# Data extracts
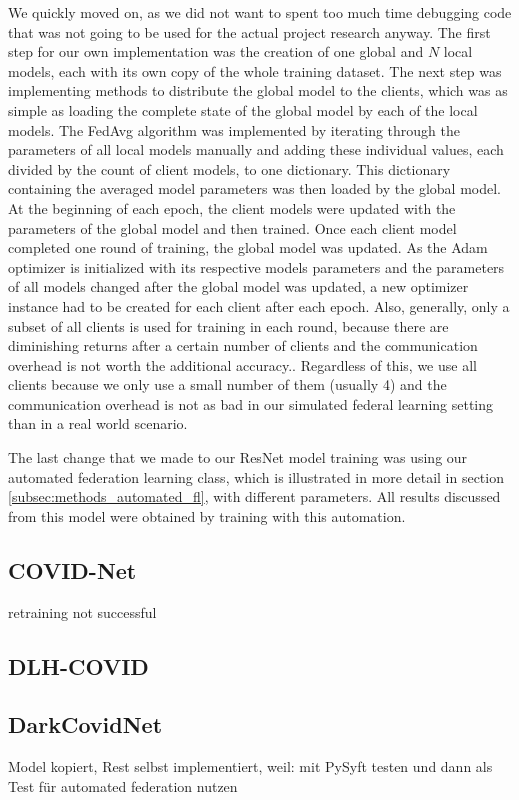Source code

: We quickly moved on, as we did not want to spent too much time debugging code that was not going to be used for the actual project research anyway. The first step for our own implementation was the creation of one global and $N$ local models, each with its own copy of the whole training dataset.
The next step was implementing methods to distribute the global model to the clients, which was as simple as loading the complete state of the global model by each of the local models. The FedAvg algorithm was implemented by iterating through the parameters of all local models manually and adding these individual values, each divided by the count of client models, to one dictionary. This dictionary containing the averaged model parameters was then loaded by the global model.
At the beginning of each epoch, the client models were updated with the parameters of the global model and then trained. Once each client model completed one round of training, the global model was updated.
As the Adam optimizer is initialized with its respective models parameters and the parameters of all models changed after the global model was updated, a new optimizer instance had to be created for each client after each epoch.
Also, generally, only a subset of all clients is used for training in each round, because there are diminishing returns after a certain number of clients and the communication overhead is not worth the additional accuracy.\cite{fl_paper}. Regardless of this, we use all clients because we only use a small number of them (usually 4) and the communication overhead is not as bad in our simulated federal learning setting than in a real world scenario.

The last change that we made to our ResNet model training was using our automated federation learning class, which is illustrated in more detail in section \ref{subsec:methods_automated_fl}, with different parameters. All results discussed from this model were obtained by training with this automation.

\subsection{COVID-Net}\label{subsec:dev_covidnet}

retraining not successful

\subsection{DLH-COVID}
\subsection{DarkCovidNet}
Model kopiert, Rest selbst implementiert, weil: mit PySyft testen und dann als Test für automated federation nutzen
==
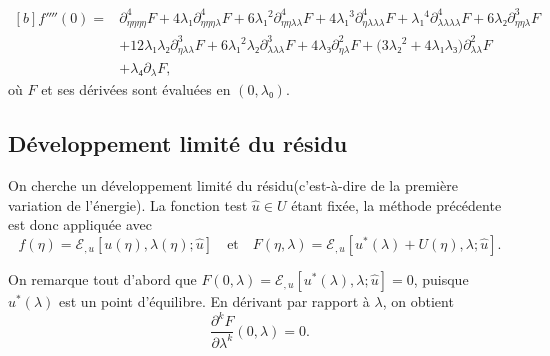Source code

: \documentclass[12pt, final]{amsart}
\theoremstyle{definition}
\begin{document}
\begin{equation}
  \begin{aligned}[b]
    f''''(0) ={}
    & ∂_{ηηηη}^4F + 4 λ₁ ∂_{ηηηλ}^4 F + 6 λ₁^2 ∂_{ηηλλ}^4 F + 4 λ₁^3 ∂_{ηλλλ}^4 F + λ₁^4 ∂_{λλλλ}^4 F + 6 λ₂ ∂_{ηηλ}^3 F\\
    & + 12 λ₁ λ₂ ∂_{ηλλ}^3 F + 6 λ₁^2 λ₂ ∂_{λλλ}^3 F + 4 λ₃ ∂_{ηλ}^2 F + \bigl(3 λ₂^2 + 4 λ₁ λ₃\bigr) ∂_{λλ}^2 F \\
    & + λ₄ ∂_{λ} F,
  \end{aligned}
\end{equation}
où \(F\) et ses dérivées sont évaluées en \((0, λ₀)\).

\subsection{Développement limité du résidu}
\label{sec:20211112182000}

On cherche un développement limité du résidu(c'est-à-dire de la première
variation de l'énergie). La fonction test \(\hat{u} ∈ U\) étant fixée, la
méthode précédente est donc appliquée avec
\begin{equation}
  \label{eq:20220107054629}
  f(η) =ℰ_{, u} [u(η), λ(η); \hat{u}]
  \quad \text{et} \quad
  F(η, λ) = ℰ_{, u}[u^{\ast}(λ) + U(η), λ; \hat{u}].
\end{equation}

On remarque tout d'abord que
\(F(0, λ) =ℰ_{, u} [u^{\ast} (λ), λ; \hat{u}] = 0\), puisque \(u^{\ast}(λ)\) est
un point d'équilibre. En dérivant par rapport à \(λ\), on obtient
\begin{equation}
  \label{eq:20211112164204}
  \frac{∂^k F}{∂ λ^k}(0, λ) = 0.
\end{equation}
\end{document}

# Assignment
How many of the lines above include the word "federation"? State that number and nothing else.

# Answer to this exercise
2